Re: [NFS] 2.6.17.8 - do_vfs_lock: VFS is out of sync with lock manager!

From: Jesper Juhl
Date: Tue Nov 21 2006 - 07:44:04 EST


On 21/08/06, Trond Myklebust <trond.myklebust@xxxxxxxxxx> wrote:
On Mon, 2006-08-21 at 13:34 +1000, Neil Brown wrote:
> Looking in fs/nfs/file.c (at 2.6.18-rc4-mm1 if it matters, but 2.6.17
> is much the same)
>
> - do_vfs_lock is only called when the filesystem was mounted with
> -o nolock EXCEPT
> - If a lock request to the server in interrupted (when mounted with
> -o intr) then do_vfs_lock is called to try to get the lock
> locally. Normally equivalent code will be called inside
> fs/lockd/clntproc.c when the server replies that the lock has been
> gained. In the case of an interrupt though this doesn't happen
> but the lock may still have happened on the server. So we record
> locally that the lock was gained, to ensure that it gets unlocked
> when the process exits.
>
> As you don't have '-o nolocks' you must be hitting the second case.
> The lock call to the server returns -EINTR or -ERESTARTSYS and
> do_vfs_lock is called just-in-case.
> As this is a just-in-case call, it is quite possible that the lock is
> held by some other process, so getting an error is entirely possible.
> So printing the message in this case seems wrong.
>
> On the other hand, printing the message in any other case seems wrong
> too, as server locking is not being used, so there is nothing to get
> out of sync with.
>
> As a further complication, I don't think that in the just-in-case
> situation that it should risk waiting for the lock.
> Now maybe we can be sure there is a pending signal which will break
> out of any wait (though I'm worried about -ERESTARTSYS - that doesn't
> imply a signal does it?), but I would feel more comfortable if
> FL_SLEEP were turned off in that path.
>
> So: Trond: Any obvious errors in the above?
> Is the following patch ok?

Could we instead replace it with a dprintk() that returns the value of
"res"? That will keep it useful for debugging purposes.


How about the below?
(compile tested only)

Neil: I left your Signed-off-by line since I just modified your patch slightly.

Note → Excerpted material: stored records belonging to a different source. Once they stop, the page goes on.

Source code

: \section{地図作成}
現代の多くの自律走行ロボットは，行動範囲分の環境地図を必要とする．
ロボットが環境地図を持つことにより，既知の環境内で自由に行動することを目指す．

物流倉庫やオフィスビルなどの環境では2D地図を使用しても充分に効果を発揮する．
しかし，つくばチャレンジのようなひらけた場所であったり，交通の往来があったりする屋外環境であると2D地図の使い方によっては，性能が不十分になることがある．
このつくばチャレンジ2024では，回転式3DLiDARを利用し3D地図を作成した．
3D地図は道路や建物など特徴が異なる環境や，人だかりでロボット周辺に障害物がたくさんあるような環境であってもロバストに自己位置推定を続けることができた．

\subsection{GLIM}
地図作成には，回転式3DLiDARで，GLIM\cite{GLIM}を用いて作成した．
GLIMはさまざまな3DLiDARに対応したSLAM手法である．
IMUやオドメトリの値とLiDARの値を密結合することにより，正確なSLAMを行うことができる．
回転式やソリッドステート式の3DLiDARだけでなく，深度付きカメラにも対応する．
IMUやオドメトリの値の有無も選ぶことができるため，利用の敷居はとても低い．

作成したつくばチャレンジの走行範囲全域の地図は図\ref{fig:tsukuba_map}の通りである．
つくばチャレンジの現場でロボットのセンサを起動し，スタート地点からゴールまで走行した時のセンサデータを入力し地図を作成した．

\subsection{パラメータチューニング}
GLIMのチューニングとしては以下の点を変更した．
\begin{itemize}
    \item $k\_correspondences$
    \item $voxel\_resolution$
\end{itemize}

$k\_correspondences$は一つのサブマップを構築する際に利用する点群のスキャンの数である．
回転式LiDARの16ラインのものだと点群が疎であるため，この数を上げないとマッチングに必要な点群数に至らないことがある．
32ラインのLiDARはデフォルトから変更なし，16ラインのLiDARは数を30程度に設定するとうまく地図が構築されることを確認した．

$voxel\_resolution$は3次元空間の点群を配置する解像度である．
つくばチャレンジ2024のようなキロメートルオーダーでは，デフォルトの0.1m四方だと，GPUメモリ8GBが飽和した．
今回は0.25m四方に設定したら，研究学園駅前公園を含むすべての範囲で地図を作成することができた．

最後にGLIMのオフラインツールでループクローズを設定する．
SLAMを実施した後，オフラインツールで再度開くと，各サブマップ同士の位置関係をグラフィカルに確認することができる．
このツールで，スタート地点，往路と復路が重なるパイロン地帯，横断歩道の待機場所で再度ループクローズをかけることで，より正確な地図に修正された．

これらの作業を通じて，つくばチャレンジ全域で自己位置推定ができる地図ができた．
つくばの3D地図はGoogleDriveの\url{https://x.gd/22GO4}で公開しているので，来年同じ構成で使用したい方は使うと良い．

Since Gmail will probably mangle the inline patch, it is attached as well.


Signed-off-by: Neil Brown <neilb@xxxxxxx>
Signed-off-by: Jesper Juhl <jesper.juhl@xxxxxxxxx>
--

fs/nfs/file.c | 11 +++++++----
1 files changed, 7 insertions(+), 4 deletions(-)

diff --git a/fs/nfs/file.c b/fs/nfs/file.c
index cc93865..22572af 100644
--- a/fs/nfs/file.c
+++ b/fs/nfs/file.c
@@ -428,8 +428,8 @@ static int do_vfs_lock(struct file *file
BUG();
}
if (res < 0)
- printk(KERN_WARNING "%s: VFS is out of sync with lock
manager!\n",
- __FUNCTION__);
+ dprintk("%s: VFS is out of sync with lock manager (res
= %d)!\n",
+ __FUNCTION__, res);
return res;
}

@@ -479,10 +479,13 @@ static int do_setlk(struct file *filp, i
* we clean up any state on the server. We therefore
* record the lock call as having succeeded in order to
* ensure that locks_remove_posix() cleans it out when
- * the process exits.
+ * the process exits. Make sure not to sleep if
+ * someone else holds the lock.
*/
- if (status == -EINTR || status == -ERESTARTSYS)
+ if (status == -EINTR || status == -ERESTARTSYS) {
+ fl->fl_flags &= ~FL_SLEEP;
do_vfs_lock(filp, fl);
+ }
} else
status = do_vfs_lock(filp, fl);
unlock_kernel();



--
Jesper Juhl <jesper.juhl@xxxxxxxxx>
Don't top-post http://www.catb.org/~esr/jargon/html/T/top-post.html
Plain text mails only, please http://www.expita.com/nomime.html

Signed-off-by: Neil Brown <neilb@xxxxxxx>
Signed-off-by: Jesper Juhl <jesper.juhl@xxxxxxxxx>
--

fs/nfs/file.c | 11 +++++++----
1 files changed, 7 insertions(+), 4 deletions(-)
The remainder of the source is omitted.